According to the study conducted by the IRCC Neuromed Institute in Italy, published in the journal Nutrition and Diabetes, there is a correlation between pasta intake and lower obesity rate.
“By analyzing anthropometric data of the participants and their eating habits, we have seen that consumption of pasta, contrary to what many think, is not associated with an increase in body weight, but rather the opposite,” says author of the study George Pounis in a news release.
Surprisingly, after conducting a survey to more than 23K participants, the results show that enjoying pasta according to individuals’ needs contributes to a healthy body mass index, lower waist circumference and better waist-hip ratio.
“The calories contributed by pasta are not ‘bad’ calories,” said Licia Lacoviello, head of Laboratory of Molecular and Nutritional Epidemiology at Neuromed.

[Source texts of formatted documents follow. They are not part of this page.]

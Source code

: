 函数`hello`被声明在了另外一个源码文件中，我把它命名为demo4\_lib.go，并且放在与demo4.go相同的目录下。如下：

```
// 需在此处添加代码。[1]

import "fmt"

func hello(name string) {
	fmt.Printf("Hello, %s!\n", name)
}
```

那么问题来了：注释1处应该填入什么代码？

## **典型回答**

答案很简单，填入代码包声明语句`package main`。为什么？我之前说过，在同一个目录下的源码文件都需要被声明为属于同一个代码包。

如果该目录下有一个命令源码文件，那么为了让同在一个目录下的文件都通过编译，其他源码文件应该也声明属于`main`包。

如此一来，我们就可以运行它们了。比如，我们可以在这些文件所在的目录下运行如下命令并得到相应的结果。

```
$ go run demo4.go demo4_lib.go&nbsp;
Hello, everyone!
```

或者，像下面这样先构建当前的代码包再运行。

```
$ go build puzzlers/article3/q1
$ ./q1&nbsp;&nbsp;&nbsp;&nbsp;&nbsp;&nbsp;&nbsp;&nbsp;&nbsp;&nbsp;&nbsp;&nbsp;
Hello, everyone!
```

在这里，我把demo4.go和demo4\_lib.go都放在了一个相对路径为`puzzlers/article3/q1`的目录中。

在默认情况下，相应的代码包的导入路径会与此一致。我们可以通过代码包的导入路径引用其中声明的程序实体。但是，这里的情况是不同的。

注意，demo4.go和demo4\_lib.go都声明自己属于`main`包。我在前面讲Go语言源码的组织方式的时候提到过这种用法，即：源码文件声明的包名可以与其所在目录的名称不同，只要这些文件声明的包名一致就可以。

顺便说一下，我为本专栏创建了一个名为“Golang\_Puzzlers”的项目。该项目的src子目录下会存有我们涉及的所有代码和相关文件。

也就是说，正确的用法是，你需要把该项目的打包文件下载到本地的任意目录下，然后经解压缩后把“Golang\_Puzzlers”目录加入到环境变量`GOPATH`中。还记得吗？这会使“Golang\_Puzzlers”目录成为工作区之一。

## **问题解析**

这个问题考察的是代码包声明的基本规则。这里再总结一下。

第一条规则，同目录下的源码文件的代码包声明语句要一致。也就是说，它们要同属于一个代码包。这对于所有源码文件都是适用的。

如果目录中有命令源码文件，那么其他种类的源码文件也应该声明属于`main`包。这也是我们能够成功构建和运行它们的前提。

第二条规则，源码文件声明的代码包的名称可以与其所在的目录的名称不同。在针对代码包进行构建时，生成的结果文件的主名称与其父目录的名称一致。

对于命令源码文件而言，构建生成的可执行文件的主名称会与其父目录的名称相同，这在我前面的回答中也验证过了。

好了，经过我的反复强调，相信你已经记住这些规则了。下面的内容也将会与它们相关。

“Pasta should be considered as ‘good carbs,’ if consumed in moderation,” she added.
But before you load up on this popular carbohydrate, it is important to note the following: (1) the study does not say pasta causes reduction in BMI, just associated with it, (2) in Italy, where the study was conducted, people eat smaller portions of pasta as it is typically considered a 1st course rather than a main, and (3) the study was commissioned by a pasta-making company.
According to an article published by Time, the study was partially funded by the Italian government and Barilla, a popular pasta brand. However, the authors of the study disclosed no conflicts of interest.